Seria só isso tudo não fossem os pequenos gestos daqueles poucos que não desligaram as suas câmeras. Os que entenderam os tropeços (os próprios e os dos demais). Todos aqueles que não desapareceram na indiferença do menosprezo. Os que não banalizaram o mal. Os que não desistiram. Os que enfrentaram. Os que se arriscaram. Os que lutaram. Os que denunciaram as sombras. Todos os que não abandonaram a compaixão como horizonte.

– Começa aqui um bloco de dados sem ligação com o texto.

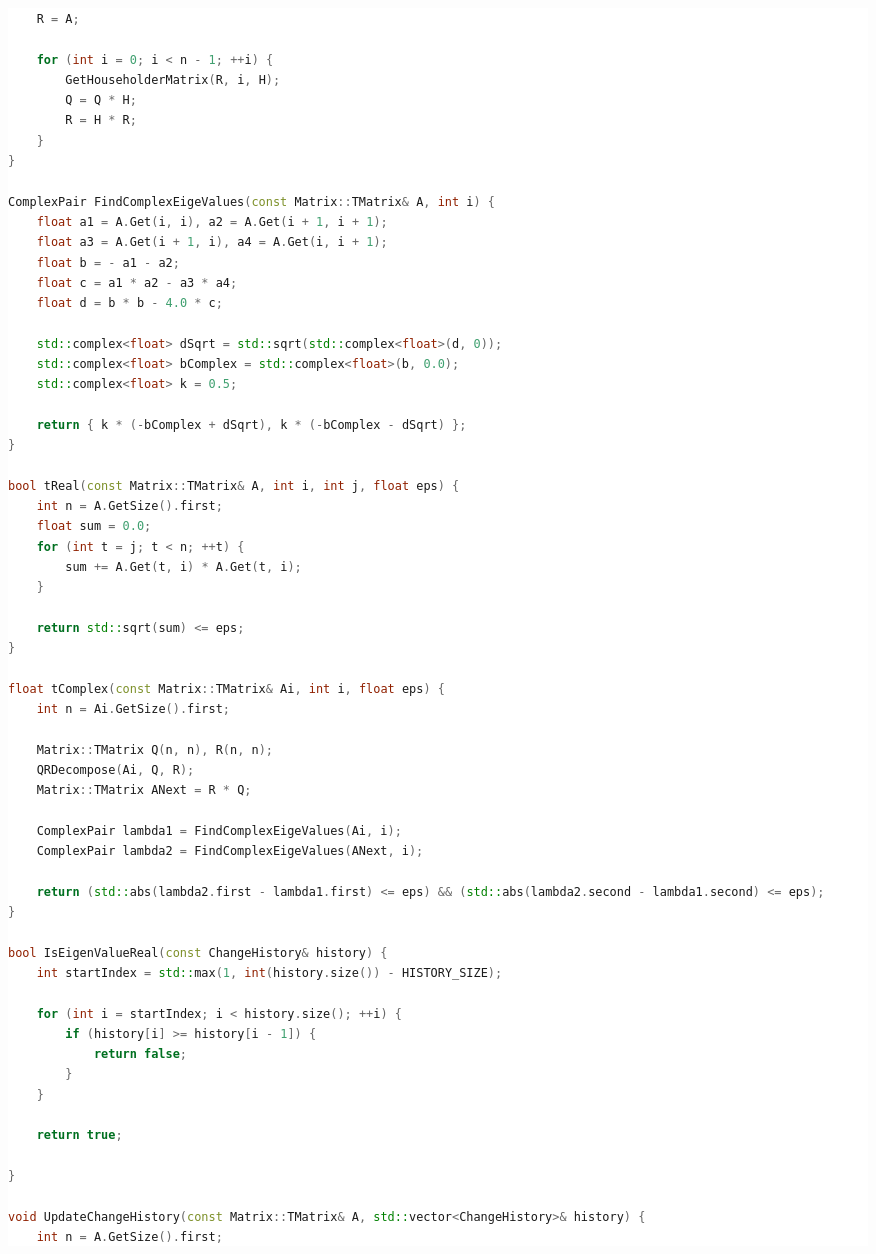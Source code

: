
 ```cpp
    R = A;

    for (int i = 0; i < n - 1; ++i) {
        GetHouseholderMatrix(R, i, H);
        Q = Q * H;
        R = H * R;
    }
}

ComplexPair FindComplexEigeValues(const Matrix::TMatrix& A, int i) {
    float a1 = A.Get(i, i), a2 = A.Get(i + 1, i + 1);
    float a3 = A.Get(i + 1, i), a4 = A.Get(i, i + 1);
    float b = - a1 - a2;
    float c = a1 * a2 - a3 * a4;
    float d = b * b - 4.0 * c;

    std::complex<float> dSqrt = std::sqrt(std::complex<float>(d, 0));
    std::complex<float> bComplex = std::complex<float>(b, 0.0);
    std::complex<float> k = 0.5;

    return { k * (-bComplex + dSqrt), k * (-bComplex - dSqrt) };
}

bool tReal(const Matrix::TMatrix& A, int i, int j, float eps) {
    int n = A.GetSize().first;
    float sum = 0.0;
    for (int t = j; t < n; ++t) {
        sum += A.Get(t, i) * A.Get(t, i);
    }

    return std::sqrt(sum) <= eps;
}

float tComplex(const Matrix::TMatrix& Ai, int i, float eps) {
    int n = Ai.GetSize().first;

    Matrix::TMatrix Q(n, n), R(n, n);
    QRDecompose(Ai, Q, R);
    Matrix::TMatrix ANext = R * Q;

    ComplexPair lambda1 = FindComplexEigeValues(Ai, i);
    ComplexPair lambda2 = FindComplexEigeValues(ANext, i);

    return (std::abs(lambda2.first - lambda1.first) <= eps) && (std::abs(lambda2.second - lambda1.second) <= eps);
}

bool IsEigenValueReal(const ChangeHistory& history) {
    int startIndex = std::max(1, int(history.size()) - HISTORY_SIZE);

    for (int i = startIndex; i < history.size(); ++i) {
        if (history[i] >= history[i - 1]) {
            return false;
        }
    }

    return true;

}

void UpdateChangeHistory(const Matrix::TMatrix& A, std::vector<ChangeHistory>& history) {
    int n = A.GetSize().first;

```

Aqueles para os quais a diferença sorri em cada instante num devir, mesmo que encarcerados por detrás de uma cela de pixels. Da adversidade, vivemos. Criamos. Resistimos. Sobrevivemos. Sozinhos mas polinizados pelo acaso. A chance. O possível.

E assim termina 2020, mesmo que engolindo metade do ano seguinte e ainda por debaixo da ameaça invisível de um vírus. Por todos aqueles que até aqui não chegaram valeu o empenho, a paciência e a força. A Borda é um exercício de ir aos limites. A fronteira como abertura para o outro. Até mesmo quando o outro inexiste. Inventa-se outros outros. Parabéns a todos os que se formam agora. Força aos que precisaram de um pouco mais de tempo. É um privilégio estar vivo e seguir adiante. É suficiente. É maravilhoso.